-- Work to be completed --
Below are entries; output exactly the lines from the one with "- [Facebook LC" to the one with "- [FileListing](https://filelisting.com/)", both included, and nothing else.
|---|
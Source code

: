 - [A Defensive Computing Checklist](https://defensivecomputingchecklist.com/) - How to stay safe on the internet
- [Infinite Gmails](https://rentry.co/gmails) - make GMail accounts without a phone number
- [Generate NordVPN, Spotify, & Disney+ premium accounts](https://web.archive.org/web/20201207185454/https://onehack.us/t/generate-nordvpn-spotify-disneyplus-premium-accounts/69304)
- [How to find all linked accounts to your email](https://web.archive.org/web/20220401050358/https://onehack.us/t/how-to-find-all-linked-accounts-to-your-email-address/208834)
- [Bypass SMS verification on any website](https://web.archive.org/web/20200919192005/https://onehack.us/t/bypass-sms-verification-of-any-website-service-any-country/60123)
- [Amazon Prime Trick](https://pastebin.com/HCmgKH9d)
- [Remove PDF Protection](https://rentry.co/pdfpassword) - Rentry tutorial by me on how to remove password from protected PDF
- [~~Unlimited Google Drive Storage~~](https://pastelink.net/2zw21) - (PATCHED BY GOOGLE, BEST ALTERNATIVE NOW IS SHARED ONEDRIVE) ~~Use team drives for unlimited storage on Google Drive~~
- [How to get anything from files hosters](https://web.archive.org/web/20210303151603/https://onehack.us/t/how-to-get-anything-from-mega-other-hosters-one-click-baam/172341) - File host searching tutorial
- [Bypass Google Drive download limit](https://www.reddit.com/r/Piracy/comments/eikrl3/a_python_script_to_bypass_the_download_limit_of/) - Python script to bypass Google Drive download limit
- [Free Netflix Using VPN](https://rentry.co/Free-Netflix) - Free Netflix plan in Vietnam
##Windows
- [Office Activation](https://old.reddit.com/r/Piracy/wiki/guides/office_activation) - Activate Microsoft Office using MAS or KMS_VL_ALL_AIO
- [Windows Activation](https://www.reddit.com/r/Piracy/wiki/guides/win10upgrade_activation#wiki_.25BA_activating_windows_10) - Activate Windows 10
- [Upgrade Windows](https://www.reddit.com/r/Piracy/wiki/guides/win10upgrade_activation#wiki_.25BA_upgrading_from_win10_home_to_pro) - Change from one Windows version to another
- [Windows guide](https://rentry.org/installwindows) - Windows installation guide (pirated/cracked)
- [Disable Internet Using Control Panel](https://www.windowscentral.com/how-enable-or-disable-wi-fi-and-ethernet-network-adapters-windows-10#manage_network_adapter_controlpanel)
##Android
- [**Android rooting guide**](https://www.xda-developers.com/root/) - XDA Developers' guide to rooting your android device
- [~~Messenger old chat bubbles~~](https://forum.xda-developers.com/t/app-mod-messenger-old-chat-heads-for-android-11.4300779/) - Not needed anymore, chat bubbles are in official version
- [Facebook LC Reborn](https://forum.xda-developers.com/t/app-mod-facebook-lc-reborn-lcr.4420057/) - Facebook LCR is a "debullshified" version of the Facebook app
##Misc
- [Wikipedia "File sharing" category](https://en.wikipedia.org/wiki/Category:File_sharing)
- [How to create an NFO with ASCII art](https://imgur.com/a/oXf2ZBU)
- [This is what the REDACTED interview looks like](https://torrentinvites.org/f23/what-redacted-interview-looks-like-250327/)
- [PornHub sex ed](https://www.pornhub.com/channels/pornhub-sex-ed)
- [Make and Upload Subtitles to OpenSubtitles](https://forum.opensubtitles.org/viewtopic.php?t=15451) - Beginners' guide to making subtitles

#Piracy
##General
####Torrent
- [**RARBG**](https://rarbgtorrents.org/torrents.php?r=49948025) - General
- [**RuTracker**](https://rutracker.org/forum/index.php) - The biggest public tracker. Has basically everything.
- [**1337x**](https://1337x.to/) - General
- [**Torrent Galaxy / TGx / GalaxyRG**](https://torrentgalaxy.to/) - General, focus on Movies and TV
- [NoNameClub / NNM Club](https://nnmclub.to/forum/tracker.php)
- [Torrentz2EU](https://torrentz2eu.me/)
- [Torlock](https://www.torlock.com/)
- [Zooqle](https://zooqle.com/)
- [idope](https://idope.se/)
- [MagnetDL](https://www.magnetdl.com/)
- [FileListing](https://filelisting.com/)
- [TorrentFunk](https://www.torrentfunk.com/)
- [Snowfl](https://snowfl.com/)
|---|
-- Result of the exercise --
- [Facebook LC Reborn](https://forum.xda-developers.com/t/app-mod-facebook-lc-reborn-lcr.4420057/) - Facebook LCR is a "debullshified" version of the Facebook app
##Misc
- [Wikipedia "File sharing" category](https://en.wikipedia.org/wiki/Category:File_sharing)
- [How to create an NFO with ASCII art](https://imgur.com/a/oXf2ZBU)
- [This is what the REDACTED interview looks like](https://torrentinvites.org/f23/what-redacted-interview-looks-like-250327/)
- [PornHub sex ed](https://www.pornhub.com/channels/pornhub-sex-ed)
- [Make and Upload Subtitles to OpenSubtitles](https://forum.opensubtitles.org/viewtopic.php?t=15451) - Beginners' guide to making subtitles

#Piracy
##General
####Torrent
- [**RARBG**](https://rarbgtorrents.org/torrents.php?r=49948025) - General
- [**RuTracker**](https://rutracker.org/forum/index.php) - The biggest public tracker. Has basically everything.
- [**1337x**](https://1337x.to/) - General
- [**Torrent Galaxy / TGx / GalaxyRG**](https://torrentgalaxy.to/) - General, focus on Movies and TV
- [NoNameClub / NNM Club](https://nnmclub.to/forum/tracker.php)
- [Torrentz2EU](https://torrentz2eu.me/)
- [Torlock](https://www.torlock.com/)
- [Zooqle](https://zooqle.com/)
- [idope](https://idope.se/)
- [MagnetDL](https://www.magnetdl.com/)
- [FileListing](https://filelisting.com/)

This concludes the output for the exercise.